By Heather Coppley and David M. Pittman
WASHINGTON – Business has been slow this year at Gene’s Costumes in Kensington, a situation that store owner Ginger Ager hopes will turn around now that police have arrested two suspects in connection with the sniper case.
But Ager, whose store is in the middle of the area where the first killings occurred, knows that life won’t really get back to normal “unless they say 100 percent, without a doubt the sniper has been caught.”
While Maryland businesses and residents expressed relief at the break in the case Thursday, most agreed that they will not be at ease until the case is closed.
Residents of Prince George’s and Montgomery counties were cautiously resuming daily activities like pumping gas and shopping Thursday, which for the past month have gripped many with fear.
After living the past 22 days in the sniper’s shadow, shop owners saw hopeful signs Thursday.
At the Michael’s craft store where the first shooting occurred, an employee who would not give her name said, “I can say that the parking lot today is a lot fuller today than it has been in a couple of weeks.”
At the Home Depot in Silver Spring, Columbia resident Jackie Huffman said she is more comfortable now at her job in the store’s nursery department and “a lot more relieved” that there seems to be an end to the sniper case.
“I would not stay out front at all,” before the arrests, she said, pointing to the fenced-in nursery area of the store in an office park near U.S. Route 29.
Home Depot customer Jim Pinto of Silver Spring said he has not changed his daily habits as a result of the sniper shootings — but was happy to see progress in the case.
“I’m not going to stop doing what I am doing. This is what he wants us to do,” Pinto said.
Others were more skeptical. Carlos Gardenas wondered what happened to the white van or box truck that had been the focus of police searches for weeks. The suspects were in a blue passenger car when they were caught Thursday.
“I don’t know if this guy is the right one,” Gardenas said at Shell gas station on University Boulevard near Adelphi.
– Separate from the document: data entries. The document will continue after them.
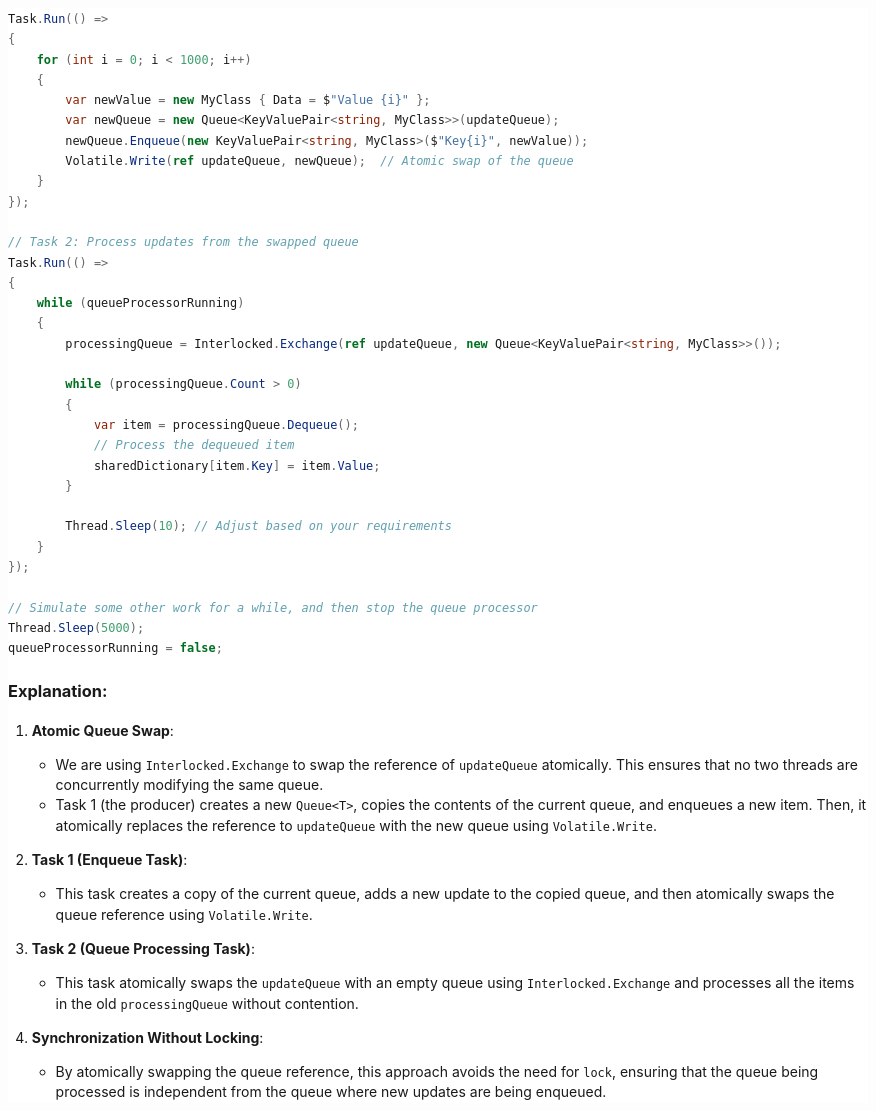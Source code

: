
 ```csharp
Task.Run(() =>
{
    for (int i = 0; i < 1000; i++)
    {
        var newValue = new MyClass { Data = $"Value {i}" };
        var newQueue = new Queue<KeyValuePair<string, MyClass>>(updateQueue);
        newQueue.Enqueue(new KeyValuePair<string, MyClass>($"Key{i}", newValue));
        Volatile.Write(ref updateQueue, newQueue);  // Atomic swap of the queue
    }
});

// Task 2: Process updates from the swapped queue
Task.Run(() =>
{
    while (queueProcessorRunning)
    {
        processingQueue = Interlocked.Exchange(ref updateQueue, new Queue<KeyValuePair<string, MyClass>>());
        
        while (processingQueue.Count > 0)
        {
            var item = processingQueue.Dequeue();
            // Process the dequeued item
            sharedDictionary[item.Key] = item.Value;
        }
        
        Thread.Sleep(10); // Adjust based on your requirements
    }
});

// Simulate some other work for a while, and then stop the queue processor
Thread.Sleep(5000);
queueProcessorRunning = false;
```

### Explanation:
1. **Atomic Queue Swap**:
   - We are using `Interlocked.Exchange` to swap the reference of `updateQueue` atomically. This ensures that no two threads are concurrently modifying the same queue.
   - Task 1 (the producer) creates a new `Queue<T>`, copies the contents of the current queue, and enqueues a new item. Then, it atomically replaces the reference to `updateQueue` with the new queue using `Volatile.Write`.

2. **Task 1 (Enqueue Task)**:
   - This task creates a copy of the current queue, adds a new update to the copied queue, and then atomically swaps the queue reference using `Volatile.Write`.
   
3. **Task 2 (Queue Processing Task)**:
   - This task atomically swaps the `updateQueue` with an empty queue using `Interlocked.Exchange` and processes all the items in the old `processingQueue` without contention.

4. **Synchronization Without Locking**:
   - By atomically swapping the queue reference, this approach avoids the need for `lock`, ensuring that the queue being processed is independent from the queue where new updates are being enqueued.

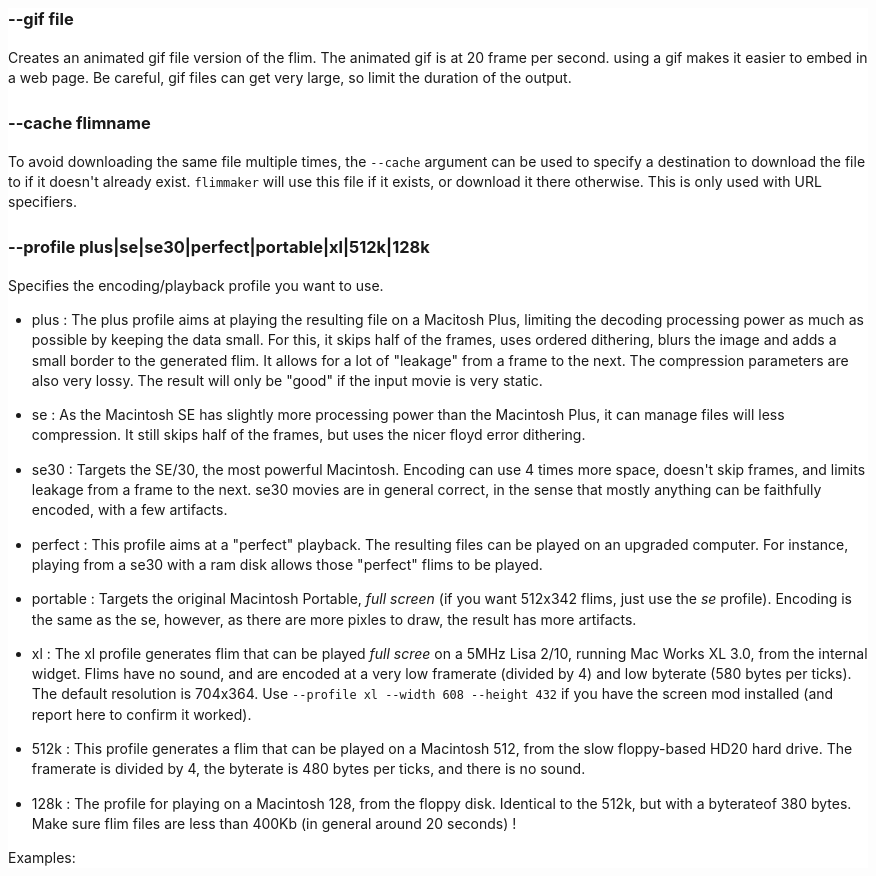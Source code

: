 ### --gif **file**

Creates an animated gif file version of the flim. The animated gif is at 20 frame per second. using a gif makes it easier to embed in a web page. Be careful, gif files can get very large, so limit the duration of the output.

### --cache **flimname**

To avoid downloading the same file multiple times, the ``--cache`` argument can be used to specify a destination to download the file to if it doesn't already exist. ``flimmaker`` will use this file if it exists, or download it there otherwise. This is only used with URL specifiers.

### --profile **plus**|**se**|**se30**|**perfect**|**portable**|**xl**|**512k**|**128k**

Specifies the encoding/playback profile you want to use.

* plus : The plus profile aims at playing the resulting file on a Macitosh Plus, limiting the decoding processing power as much as possible by keeping the data small. For this, it skips half of the frames, uses ordered dithering, blurs the image and adds a small border to the generated flim. It allows for a lot of "leakage" from a frame to the next. The compression parameters are also very lossy. The result will only be "good" if the input movie is very static.

* se : As the Macintosh SE has slightly more processing power than the Macintosh Plus, it can manage files will less compression. It still skips half of the frames, but uses the nicer floyd error dithering.

* se30 : Targets the SE/30, the most powerful Macintosh. Encoding can use 4 times more space, doesn't skip frames, and limits leakage from a frame to the next. se30 movies are in general correct, in the sense that mostly anything can be faithfully encoded, with a few artifacts.

* perfect : This profile aims at a "perfect" playback. The resulting files can be played on an upgraded computer. For instance, playing from a se30 with a ram disk allows those "perfect" flims to be played.

* portable : Targets the original Macintosh Portable, _full screen_ (if you want 512x342 flims, just use the *se* profile). Encoding is the same as the se, however, as there are more pixles to draw, the result has more artifacts.

* xl : The xl profile generates flim that can be played _full scree_ on a 5MHz Lisa 2/10, running Mac Works XL 3.0, from the internal widget. Flims have no sound, and are encoded at a very low framerate (divided by 4) and low byterate (580 bytes per ticks). The default resolution is 704x364. Use ``--profile xl --width 608 --height 432`` if you have the screen mod installed (and report here to confirm it worked).

* 512k : This profile generates a flim that can be played on a Macintosh 512, from the slow floppy-based HD20 hard drive. The framerate is divided by 4, the byterate is 480 bytes per ticks, and there is no sound.

* 128k : The profile for playing on a Macintosh 128, from the floppy disk. Identical to the 512k, but with a byterateof 380 bytes. Make sure flim files are less than 400Kb (in general around 20 seconds) !


Examples:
He said he will continue to move around while outside and worry about his uncle, a landscaper in Montgomery County.
Claire Smith looked skittish Thursday as she pumped gas at the Shell. She said that her family usually goes to get groceries on Wednesday but did not last night out of fear, and that her skepticism about the arrests would keep her in Thursday night as well.
“They say it’s him, but I don’t know for sure if it is him or not,” Smith said.